Please write out all of the entries without altering anything.

[Data items]
-----

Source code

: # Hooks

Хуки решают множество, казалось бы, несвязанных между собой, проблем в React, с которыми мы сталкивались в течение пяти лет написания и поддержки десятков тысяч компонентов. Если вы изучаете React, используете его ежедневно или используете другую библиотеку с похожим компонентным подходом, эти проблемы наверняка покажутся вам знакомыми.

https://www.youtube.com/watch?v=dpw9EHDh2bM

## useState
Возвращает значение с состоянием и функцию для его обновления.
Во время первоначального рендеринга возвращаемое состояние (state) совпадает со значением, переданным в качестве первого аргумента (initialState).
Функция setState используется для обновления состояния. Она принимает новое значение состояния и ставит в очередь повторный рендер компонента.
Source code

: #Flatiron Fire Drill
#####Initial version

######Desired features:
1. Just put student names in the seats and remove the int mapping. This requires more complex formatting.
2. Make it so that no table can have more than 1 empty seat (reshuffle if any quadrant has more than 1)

-----

■ Solution to the exercise:
Source code

: # Hooks

Хуки решают множество, казалось бы, несвязанных между собой, проблем в React, с которыми мы сталкивались в течение пяти лет написания и поддержки десятков тысяч компонентов. Если вы изучаете React, используете его ежедневно или используете другую библиотеку с похожим компонентным подходом, эти проблемы наверняка покажутся вам знакомыми.

https://www.youtube.com/watch?v=dpw9EHDh2bM

## useState
Возвращает значение с состоянием и функцию для его обновления.
Во время первоначального рендеринга возвращаемое состояние (state) совпадает со значением, переданным в качестве первого аргумента (initialState).
Функция setState используется для обновления состояния. Она принимает новое значение состояния и ставит в очередь повторный рендер компонента.
Source code

: #Flatiron Fire Drill
#####Initial version

######Desired features:
1. Just put student names in the seats and remove the int mapping. This requires more complex formatting.
2. Make it so that no table can have more than 1 empty seat (reshuffle if any quadrant has more than 1)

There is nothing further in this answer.